A Guarda Nacional Republicana (GNR) empenhou, desde 2007 até 2020, mais de 800 militares em diversas operações combinadas da Agência Europeia de Fronteira e Guarda Costeira (FRONTEX), que visaram prevenir, detetar e reprimir casos de imigração ilegal, tráfico de seres humanos e outros crimes fronteiriços, contribuindo, fundamentalmente, para a salvaguarda de vidas humanas.

Só no ano de 2020, provenientes de diversas valências policiais, foram destacados 114 militares da Guarda por toda a Europa, entre os quais 18 peritos designados como seconded Team Members (sTM), em países como a Bulgária, Croácia, Espanha, Grécia, Hungria, Itália e Polónia, que desempenharam inúmeras missões e tarefas na FRONTEX.

Entre essas ações, destaca-se “a vigilância da fronteira externa da União Europeia e operações de busca e salvamento”.

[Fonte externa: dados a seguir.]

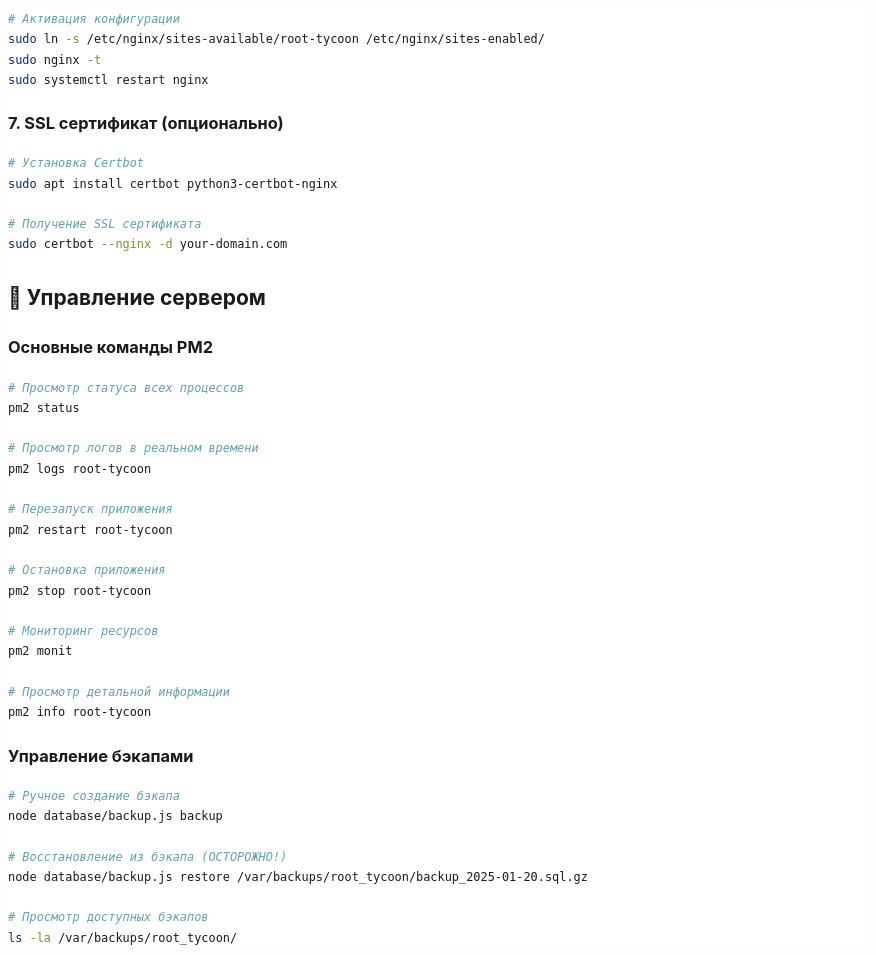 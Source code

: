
 ```bash
# Активация конфигурации
sudo ln -s /etc/nginx/sites-available/root-tycoon /etc/nginx/sites-enabled/
sudo nginx -t
sudo systemctl restart nginx
```

### 7. SSL сертификат (опционально)

```bash
# Установка Certbot
sudo apt install certbot python3-certbot-nginx

# Получение SSL сертификата
sudo certbot --nginx -d your-domain.com
```

## 🔧 Управление сервером

### Основные команды PM2
```bash
# Просмотр статуса всех процессов
pm2 status

# Просмотр логов в реальном времени
pm2 logs root-tycoon

# Перезапуск приложения
pm2 restart root-tycoon

# Остановка приложения
pm2 stop root-tycoon

# Мониторинг ресурсов
pm2 monit

# Просмотр детальной информации
pm2 info root-tycoon
```

### Управление бэкапами
```bash
# Ручное создание бэкапа
node database/backup.js backup

# Восстановление из бэкапа (ОСТОРОЖНО!)
node database/backup.js restore /var/backups/root_tycoon/backup_2025-01-20.sql.gz

# Просмотр доступных бэкапов
ls -la /var/backups/root_tycoon/
```
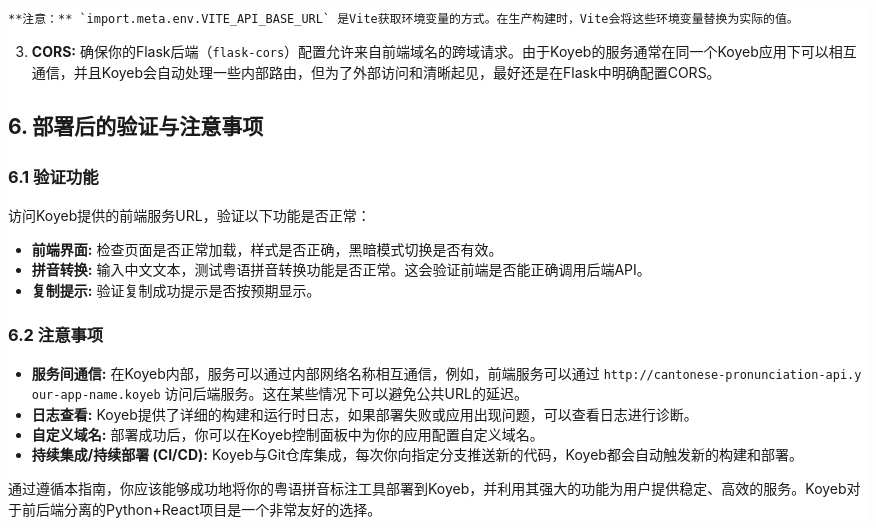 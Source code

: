     **注意：** `import.meta.env.VITE_API_BASE_URL` 是Vite获取环境变量的方式。在生产构建时，Vite会将这些环境变量替换为实际的值。

3.  **CORS:** 确保你的Flask后端（`flask-cors`）配置允许来自前端域名的跨域请求。由于Koyeb的服务通常在同一个Koyeb应用下可以相互通信，并且Koyeb会自动处理一些内部路由，但为了外部访问和清晰起见，最好还是在Flask中明确配置CORS。

## 6. 部署后的验证与注意事项

### 6.1 验证功能

访问Koyeb提供的前端服务URL，验证以下功能是否正常：

*   **前端界面:** 检查页面是否正常加载，样式是否正确，黑暗模式切换是否有效。
*   **拼音转换:** 输入中文文本，测试粤语拼音转换功能是否正常。这会验证前端是否能正确调用后端API。
*   **复制提示:** 验证复制成功提示是否按预期显示。

### 6.2 注意事项

*   **服务间通信:** 在Koyeb内部，服务可以通过内部网络名称相互通信，例如，前端服务可以通过 `http://cantonese-pronunciation-api.your-app-name.koyeb` 访问后端服务。这在某些情况下可以避免公共URL的延迟。
*   **日志查看:** Koyeb提供了详细的构建和运行时日志，如果部署失败或应用出现问题，可以查看日志进行诊断。
*   **自定义域名:** 部署成功后，你可以在Koyeb控制面板中为你的应用配置自定义域名。
*   **持续集成/持续部署 (CI/CD):** Koyeb与Git仓库集成，每次你向指定分支推送新的代码，Koyeb都会自动触发新的构建和部署。

通过遵循本指南，你应该能够成功地将你的粤语拼音标注工具部署到Koyeb，并利用其强大的功能为用户提供稳定、高效的服务。Koyeb对于前后端分离的Python+React项目是一个非常友好的选择。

Nestas situações, estão incluídas “a vigilância marítima e operações de busca e salvamento, com a utilização de embarcações; bem como a vigilância terrestre e apoio ao controlo das fronteiras, através de binómios cinotécnicos e de patrulhamento com recurso a veículos todo-o-terreno, dotados de câmaras de visão térmica (Thermo Vision Vehicle) e de sistemas de vigilância e deteção através de radar e de câmaras diurnas e noturnas, de alta resolução e alcance (Posto de Observação Móvel)”.

Outras missões realizadas foram “a deteção de crimes graves com dimensão transfronteiriça, incluindo tráfico de migrantes, tráfico de seres humanos e terrorismo”; a par da “investigação criminal, através de diversos militares, com formação na área, desempenhando tarefas de tratamento de dados pessoais, para efeitos de registo e asilo de migrantes, verificação e controlo de viaturas suspeitas em zonas de fronteira e processamento de informação policial e criminal”.

A GNR realçou ainda alguns números referentes ao ano de 2020. “Foram realizadas 1 382 patrulhas realizadas; mais de 10 500 horas de empenhamento; cerca de 89 mil quilómetros (em terra) e 9 200 milhas náuticas (no mar) percorridos; cerca de mil migrantes auxiliados, dos quais 473 foram resgatados de seis embarcações intercetadas; mais de 6 300 veículos fiscalizados; e cerca de 7 100 pessoas controladas, tendo sido impedidas 13 entradas ilegais no espaço Schengen”.

Hoje, dia 27 de janeiro, inicia-se o ano operacional de 2021, encontrando-se previstas 16 operações FRONTEX com missões e tarefas distintas, tendo já sido destacados 30 militares da Guarda para integrar a Operação “Poseidon Sea 2021” na Grécia para iniciar funções nesta mesma data.

A participação da Guarda em Operações deste tipo no presente ano merece um especial destaque, tendo em conta que Portugal assumiu, pela quarta vez, a Presidência Portuguesa da União Europeia (PPUE).